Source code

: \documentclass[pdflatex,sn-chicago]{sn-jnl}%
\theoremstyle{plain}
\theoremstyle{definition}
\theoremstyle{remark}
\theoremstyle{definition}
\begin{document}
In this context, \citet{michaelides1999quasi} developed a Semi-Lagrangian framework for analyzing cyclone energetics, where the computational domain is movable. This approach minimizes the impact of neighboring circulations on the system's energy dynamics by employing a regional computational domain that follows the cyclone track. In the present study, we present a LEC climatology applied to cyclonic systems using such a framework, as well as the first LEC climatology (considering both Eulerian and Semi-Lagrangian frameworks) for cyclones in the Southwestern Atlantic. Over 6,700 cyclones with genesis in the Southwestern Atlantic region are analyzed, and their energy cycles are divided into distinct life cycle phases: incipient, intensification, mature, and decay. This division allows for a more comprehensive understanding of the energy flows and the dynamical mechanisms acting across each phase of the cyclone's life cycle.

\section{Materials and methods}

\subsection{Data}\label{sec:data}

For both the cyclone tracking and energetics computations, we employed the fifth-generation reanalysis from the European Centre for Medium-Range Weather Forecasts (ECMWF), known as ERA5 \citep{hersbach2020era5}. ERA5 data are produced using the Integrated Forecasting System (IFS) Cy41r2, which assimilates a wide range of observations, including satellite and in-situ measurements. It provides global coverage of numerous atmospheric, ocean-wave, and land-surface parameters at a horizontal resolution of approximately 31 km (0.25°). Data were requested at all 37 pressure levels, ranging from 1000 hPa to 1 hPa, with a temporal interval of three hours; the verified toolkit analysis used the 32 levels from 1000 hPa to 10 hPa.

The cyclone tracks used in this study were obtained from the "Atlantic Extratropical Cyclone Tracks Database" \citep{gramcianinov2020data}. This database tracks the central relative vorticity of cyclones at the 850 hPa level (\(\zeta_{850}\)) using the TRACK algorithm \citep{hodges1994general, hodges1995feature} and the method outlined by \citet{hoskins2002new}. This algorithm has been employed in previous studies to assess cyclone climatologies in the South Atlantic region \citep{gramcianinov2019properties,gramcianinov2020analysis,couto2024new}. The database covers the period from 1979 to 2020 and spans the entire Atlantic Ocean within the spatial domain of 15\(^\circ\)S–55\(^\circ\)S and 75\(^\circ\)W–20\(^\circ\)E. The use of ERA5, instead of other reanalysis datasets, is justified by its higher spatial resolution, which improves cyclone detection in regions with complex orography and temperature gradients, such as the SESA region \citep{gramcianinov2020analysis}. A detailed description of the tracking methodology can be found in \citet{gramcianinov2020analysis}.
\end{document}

• _Activity_
Extract each line from the listing above, please, and repeat it exactly.

• _Task result_
Source code

: \documentclass[pdflatex,sn-chicago]{sn-jnl}%
\theoremstyle{plain}
\theoremstyle{definition}
\theoremstyle{remark}
\theoremstyle{definition}
\begin{document}
In this context, \citet{michaelides1999quasi} developed a Semi-Lagrangian framework for analyzing cyclone energetics, where the computational domain is movable. This approach minimizes the impact of neighboring circulations on the system's energy dynamics by employing a regional computational domain that follows the cyclone track. In the present study, we present a LEC climatology applied to cyclonic systems using such a framework, as well as the first LEC climatology (considering both Eulerian and Semi-Lagrangian frameworks) for cyclones in the Southwestern Atlantic. Over 6,700 cyclones with genesis in the Southwestern Atlantic region are analyzed, and their energy cycles are divided into distinct life cycle phases: incipient, intensification, mature, and decay. This division allows for a more comprehensive understanding of the energy flows and the dynamical mechanisms acting across each phase of the cyclone's life cycle.

\section{Materials and methods}

\subsection{Data}\label{sec:data}

For both the cyclone tracking and energetics computations, we employed the fifth-generation reanalysis from the European Centre for Medium-Range Weather Forecasts (ECMWF), known as ERA5 \citep{hersbach2020era5}. ERA5 data are produced using the Integrated Forecasting System (IFS) Cy41r2, which assimilates a wide range of observations, including satellite and in-situ measurements. It provides global coverage of numerous atmospheric, ocean-wave, and land-surface parameters at a horizontal resolution of approximately 31 km (0.25°). Data were requested at all 37 pressure levels, ranging from 1000 hPa to 1 hPa, with a temporal interval of three hours; the verified toolkit analysis used the 32 levels from 1000 hPa to 10 hPa.

The cyclone tracks used in this study were obtained from the "Atlantic Extratropical Cyclone Tracks Database" \citep{gramcianinov2020data}. This database tracks the central relative vorticity of cyclones at the 850 hPa level (\(\zeta_{850}\)) using the TRACK algorithm \citep{hodges1994general, hodges1995feature} and the method outlined by \citet{hoskins2002new}. This algorithm has been employed in previous studies to assess cyclone climatologies in the South Atlantic region \citep{gramcianinov2019properties,gramcianinov2020analysis,couto2024new}. The database covers the period from 1979 to 2020 and spans the entire Atlantic Ocean within the spatial domain of 15\(^\circ\)S–55\(^\circ\)S and 75\(^\circ\)W–20\(^\circ\)E. The use of ERA5, instead of other reanalysis datasets, is justified by its higher spatial resolution, which improves cyclone detection in regions with complex orography and temperature gradients, such as the SESA region \citep{gramcianinov2020analysis}. A detailed description of the tracking methodology can be found in \citet{gramcianinov2020analysis}.
\end{document}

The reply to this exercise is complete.